No need to return a Python dictionary, the expected output here is the output file of Hadoop, named "output" for question1 and "output2" for question (do not change that part of the question)

### Question 11

Re-implement question 3 as a MapReduce Hadoop job: return the number of knight moves minus the number of bishop moves.

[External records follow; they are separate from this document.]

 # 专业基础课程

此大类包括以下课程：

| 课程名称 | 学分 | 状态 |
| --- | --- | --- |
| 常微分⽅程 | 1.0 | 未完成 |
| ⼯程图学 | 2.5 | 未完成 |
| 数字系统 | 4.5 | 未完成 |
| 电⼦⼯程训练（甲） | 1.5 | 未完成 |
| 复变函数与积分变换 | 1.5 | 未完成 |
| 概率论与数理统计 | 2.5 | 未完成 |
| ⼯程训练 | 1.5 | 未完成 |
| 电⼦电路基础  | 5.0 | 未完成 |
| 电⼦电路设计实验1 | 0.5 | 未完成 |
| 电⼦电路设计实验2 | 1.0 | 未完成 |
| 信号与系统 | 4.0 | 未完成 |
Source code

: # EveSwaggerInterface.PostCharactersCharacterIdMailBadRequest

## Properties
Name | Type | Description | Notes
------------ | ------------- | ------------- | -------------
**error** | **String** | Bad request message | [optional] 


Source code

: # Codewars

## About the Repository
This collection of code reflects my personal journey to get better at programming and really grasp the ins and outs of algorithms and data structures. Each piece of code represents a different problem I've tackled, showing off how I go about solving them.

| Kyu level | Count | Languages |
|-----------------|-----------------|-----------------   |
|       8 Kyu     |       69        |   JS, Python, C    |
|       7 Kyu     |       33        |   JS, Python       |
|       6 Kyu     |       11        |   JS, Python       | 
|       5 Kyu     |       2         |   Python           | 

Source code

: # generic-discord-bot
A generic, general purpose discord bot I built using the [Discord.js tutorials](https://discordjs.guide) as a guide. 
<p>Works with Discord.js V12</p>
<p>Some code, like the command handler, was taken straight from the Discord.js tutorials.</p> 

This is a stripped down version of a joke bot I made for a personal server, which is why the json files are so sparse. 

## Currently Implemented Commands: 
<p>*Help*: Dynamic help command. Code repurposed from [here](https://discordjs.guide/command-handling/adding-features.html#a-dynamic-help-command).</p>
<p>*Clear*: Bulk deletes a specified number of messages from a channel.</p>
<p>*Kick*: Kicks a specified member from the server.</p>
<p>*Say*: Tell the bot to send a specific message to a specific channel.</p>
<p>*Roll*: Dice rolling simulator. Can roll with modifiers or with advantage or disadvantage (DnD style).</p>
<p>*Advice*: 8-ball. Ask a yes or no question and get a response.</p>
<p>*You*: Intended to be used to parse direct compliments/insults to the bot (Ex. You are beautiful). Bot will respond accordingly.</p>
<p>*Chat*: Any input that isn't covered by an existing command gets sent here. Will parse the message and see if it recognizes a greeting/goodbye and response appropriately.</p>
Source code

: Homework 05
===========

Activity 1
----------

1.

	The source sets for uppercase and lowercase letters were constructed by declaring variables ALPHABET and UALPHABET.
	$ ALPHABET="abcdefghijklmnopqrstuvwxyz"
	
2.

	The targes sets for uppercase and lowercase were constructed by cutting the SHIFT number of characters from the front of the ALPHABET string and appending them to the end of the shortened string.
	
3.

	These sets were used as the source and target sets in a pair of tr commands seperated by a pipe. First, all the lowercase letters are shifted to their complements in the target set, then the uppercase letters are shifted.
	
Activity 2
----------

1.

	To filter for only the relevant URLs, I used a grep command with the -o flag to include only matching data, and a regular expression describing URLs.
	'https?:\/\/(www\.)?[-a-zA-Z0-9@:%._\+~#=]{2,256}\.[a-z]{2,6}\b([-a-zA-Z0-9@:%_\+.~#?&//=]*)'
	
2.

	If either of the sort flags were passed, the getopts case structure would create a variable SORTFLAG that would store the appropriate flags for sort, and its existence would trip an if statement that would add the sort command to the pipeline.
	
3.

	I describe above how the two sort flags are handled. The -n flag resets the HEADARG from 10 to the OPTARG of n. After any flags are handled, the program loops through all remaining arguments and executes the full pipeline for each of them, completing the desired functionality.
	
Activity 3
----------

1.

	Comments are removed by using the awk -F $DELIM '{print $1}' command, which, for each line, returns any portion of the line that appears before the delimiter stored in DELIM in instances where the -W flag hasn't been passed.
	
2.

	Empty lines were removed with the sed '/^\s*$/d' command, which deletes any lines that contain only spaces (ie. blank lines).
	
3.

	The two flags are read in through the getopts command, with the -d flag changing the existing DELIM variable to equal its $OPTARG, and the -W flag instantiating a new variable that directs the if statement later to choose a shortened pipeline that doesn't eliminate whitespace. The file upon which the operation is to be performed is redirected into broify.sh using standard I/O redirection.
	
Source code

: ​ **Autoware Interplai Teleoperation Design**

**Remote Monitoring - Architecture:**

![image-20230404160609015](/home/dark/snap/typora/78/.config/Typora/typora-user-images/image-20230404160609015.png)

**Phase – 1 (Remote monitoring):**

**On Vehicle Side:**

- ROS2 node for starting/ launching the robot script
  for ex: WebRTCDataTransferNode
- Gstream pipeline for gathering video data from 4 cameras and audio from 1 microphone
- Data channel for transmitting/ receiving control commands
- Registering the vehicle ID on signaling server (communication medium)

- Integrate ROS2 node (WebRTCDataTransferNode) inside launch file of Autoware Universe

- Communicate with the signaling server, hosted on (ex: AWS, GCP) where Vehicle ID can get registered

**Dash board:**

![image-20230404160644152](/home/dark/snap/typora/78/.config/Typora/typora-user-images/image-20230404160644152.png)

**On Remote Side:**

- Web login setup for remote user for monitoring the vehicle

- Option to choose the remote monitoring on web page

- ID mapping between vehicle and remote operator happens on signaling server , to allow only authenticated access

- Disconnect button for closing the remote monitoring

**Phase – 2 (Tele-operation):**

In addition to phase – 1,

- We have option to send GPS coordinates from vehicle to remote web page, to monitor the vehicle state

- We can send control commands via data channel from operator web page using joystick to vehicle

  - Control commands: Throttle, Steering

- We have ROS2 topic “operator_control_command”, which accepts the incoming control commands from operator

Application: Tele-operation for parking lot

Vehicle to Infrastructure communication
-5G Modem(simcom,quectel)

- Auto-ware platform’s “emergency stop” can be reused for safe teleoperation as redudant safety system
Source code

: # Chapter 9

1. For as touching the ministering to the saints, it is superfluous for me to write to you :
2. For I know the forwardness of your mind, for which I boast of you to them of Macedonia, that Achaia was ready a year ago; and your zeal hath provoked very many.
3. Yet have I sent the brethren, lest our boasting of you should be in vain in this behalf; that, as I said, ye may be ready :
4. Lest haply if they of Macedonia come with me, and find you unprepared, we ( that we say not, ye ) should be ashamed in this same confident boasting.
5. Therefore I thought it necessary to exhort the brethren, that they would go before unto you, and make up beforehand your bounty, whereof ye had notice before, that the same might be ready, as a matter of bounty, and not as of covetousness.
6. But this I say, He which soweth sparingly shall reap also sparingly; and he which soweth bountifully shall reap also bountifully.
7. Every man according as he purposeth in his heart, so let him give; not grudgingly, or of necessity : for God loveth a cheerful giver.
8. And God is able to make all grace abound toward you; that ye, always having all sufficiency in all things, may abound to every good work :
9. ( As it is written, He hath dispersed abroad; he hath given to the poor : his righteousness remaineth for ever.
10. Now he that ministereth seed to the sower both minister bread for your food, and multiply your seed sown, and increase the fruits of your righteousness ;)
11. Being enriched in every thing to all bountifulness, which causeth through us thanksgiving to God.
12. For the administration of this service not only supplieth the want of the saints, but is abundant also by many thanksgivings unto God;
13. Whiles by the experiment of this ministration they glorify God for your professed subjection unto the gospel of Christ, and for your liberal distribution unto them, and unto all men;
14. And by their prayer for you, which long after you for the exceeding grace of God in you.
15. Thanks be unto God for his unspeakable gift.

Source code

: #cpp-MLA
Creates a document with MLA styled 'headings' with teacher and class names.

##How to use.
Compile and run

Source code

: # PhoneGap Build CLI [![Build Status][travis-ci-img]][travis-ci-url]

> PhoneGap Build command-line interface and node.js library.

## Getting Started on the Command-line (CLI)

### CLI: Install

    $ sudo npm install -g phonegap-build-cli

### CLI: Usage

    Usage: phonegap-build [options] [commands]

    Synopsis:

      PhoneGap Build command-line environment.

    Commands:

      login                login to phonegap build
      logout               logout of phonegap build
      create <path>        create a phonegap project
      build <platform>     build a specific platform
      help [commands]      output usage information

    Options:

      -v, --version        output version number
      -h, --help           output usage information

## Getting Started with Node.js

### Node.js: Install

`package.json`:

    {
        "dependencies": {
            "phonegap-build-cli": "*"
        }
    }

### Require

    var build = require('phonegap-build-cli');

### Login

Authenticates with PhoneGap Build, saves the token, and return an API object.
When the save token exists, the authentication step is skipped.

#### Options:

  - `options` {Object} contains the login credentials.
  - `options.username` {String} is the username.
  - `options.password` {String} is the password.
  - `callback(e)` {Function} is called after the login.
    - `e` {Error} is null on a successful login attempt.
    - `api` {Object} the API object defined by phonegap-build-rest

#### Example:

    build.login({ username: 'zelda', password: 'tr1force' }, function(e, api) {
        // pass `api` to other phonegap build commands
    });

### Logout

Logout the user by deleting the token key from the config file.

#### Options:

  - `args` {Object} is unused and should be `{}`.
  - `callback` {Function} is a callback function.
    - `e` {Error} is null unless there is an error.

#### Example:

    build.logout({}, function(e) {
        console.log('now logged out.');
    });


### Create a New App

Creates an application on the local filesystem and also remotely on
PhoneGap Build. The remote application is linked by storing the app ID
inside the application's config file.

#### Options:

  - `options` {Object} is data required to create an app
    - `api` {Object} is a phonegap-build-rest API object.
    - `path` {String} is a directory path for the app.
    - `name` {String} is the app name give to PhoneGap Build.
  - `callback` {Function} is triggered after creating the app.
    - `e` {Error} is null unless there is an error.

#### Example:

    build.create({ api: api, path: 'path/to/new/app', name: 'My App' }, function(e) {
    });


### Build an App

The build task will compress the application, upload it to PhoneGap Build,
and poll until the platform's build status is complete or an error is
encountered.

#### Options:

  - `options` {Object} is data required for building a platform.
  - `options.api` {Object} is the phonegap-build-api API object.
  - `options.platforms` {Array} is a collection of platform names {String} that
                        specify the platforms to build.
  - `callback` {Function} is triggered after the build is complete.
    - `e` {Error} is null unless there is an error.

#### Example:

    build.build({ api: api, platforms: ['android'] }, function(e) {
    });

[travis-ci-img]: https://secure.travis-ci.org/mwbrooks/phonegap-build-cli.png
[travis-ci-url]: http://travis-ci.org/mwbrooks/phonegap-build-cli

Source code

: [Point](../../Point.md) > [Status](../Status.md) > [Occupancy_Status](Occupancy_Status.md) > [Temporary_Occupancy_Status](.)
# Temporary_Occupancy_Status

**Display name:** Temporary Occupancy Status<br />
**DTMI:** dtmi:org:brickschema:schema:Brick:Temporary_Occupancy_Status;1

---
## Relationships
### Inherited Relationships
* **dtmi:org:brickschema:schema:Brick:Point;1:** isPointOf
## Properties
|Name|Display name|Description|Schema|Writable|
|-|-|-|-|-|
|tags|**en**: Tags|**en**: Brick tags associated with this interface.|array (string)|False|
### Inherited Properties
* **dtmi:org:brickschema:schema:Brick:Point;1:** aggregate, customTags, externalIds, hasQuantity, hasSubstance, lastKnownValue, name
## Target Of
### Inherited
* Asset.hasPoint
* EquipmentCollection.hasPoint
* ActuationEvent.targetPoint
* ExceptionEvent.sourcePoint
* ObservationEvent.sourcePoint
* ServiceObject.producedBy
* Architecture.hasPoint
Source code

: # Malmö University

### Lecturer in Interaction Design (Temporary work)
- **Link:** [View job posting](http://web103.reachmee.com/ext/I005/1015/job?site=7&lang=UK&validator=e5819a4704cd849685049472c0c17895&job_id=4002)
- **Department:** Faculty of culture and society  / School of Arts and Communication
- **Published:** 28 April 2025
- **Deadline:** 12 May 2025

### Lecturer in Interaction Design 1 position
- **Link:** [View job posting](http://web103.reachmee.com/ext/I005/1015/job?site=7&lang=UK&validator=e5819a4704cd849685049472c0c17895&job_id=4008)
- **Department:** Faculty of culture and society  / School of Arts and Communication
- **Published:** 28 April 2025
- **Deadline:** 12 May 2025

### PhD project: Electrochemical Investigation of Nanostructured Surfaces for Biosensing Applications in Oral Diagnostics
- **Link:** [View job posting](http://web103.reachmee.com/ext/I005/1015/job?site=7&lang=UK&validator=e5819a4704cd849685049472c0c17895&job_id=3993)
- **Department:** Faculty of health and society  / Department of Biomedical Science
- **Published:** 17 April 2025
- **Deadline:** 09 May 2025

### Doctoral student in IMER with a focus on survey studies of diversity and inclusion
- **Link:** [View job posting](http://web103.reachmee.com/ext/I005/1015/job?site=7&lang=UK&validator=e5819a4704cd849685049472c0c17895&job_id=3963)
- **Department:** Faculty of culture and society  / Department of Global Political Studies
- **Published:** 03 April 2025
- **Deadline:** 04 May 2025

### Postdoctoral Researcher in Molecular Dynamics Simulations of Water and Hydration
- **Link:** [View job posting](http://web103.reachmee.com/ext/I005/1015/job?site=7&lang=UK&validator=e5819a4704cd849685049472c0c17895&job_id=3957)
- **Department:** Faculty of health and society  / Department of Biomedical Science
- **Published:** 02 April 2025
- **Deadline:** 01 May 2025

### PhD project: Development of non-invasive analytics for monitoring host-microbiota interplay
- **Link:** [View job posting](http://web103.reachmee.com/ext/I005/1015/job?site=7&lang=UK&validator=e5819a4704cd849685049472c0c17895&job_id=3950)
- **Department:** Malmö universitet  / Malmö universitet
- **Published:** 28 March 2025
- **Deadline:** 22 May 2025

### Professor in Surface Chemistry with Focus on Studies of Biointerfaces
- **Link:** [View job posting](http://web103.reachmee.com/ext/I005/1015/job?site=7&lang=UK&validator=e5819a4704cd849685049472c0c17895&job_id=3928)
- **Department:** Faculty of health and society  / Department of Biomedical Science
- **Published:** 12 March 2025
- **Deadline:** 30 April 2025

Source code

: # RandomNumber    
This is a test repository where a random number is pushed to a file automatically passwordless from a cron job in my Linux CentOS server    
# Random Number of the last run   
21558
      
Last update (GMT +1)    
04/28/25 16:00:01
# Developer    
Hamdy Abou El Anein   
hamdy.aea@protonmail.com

Recall that in algebraic notation, a bishop move starts with the letter "B" and a Knight move starts with the letter "N".



In [56]:
%%writefile mapper.py
#!/usr/bin/env python
# MAPPER
import sys
import json
for line in sys.stdin:
    jsonData = json.loads(line)
    for m in jsonData["moves"]:
        if m['move'][0] == 'B':
            sys.stdout.write("B\t1 \n")
        if m['move'][0] == 'N':
            sys.stdout.write("N\t1 \n")

Overwriting mapper.py


In [78]:
%%writefile reducer.py
#!/usr/bin/env python
# REDUCER
import sys
mapper_data = sys.stdin.readlines()
result = {}

for val in mapper_data:
    map_data = val.split("\t",1)
    if len(map_data) != 2:
        continue
        
    move = map_data[0]
    count = int(map_data[1].strip())
    if (len(result) == 0) or (move not in result.keys()):
        result[move] = count
    else:
        result[move]=result[move]+count
    
bishop_moves = result['B']
knight_moves = result['N']
result = knight_moves-bishop_moves
sys.stdout.write(str(result))

Overwriting reducer.py


In [79]:
%%bash
chmod a+x mapper.py reducer.py
cat /Users/AXT6YP7/Desktop/chess.json | ./mapper.py | ./reducer.py | sort

1118


In [2]:
%%bash
#Hadoop command to run the map reduce.
hadoop-standalone-mode.sh

hadoop jar $HADOOP_HOME/share/hadoop/tools/lib/hadoop-streaming-*.jar \
-files mapper.py,reducer.py \
-input /Users/AXT6YP7/Desktop/games1.json \
-mapper ./mapper.py \
-reducer ./reducer.py \
-output output

### Question 12

Expert chess consultant Elizabeth Harmon analysed a small random sample of the games leading to concerns about some evaluation values. She fears the computer engine was not allowed enough time to process complex positions, leading to evaluation errors that would affect previous analysis. She would like to look at a sample of games with significant evaluation changes to confirm if they are blunders or mis-evaluations. After some discussion, the team decides that a metric to select potentially wrongly evaluated games is a high variance in centipawn evaluations (ignoring checkmate evaluations).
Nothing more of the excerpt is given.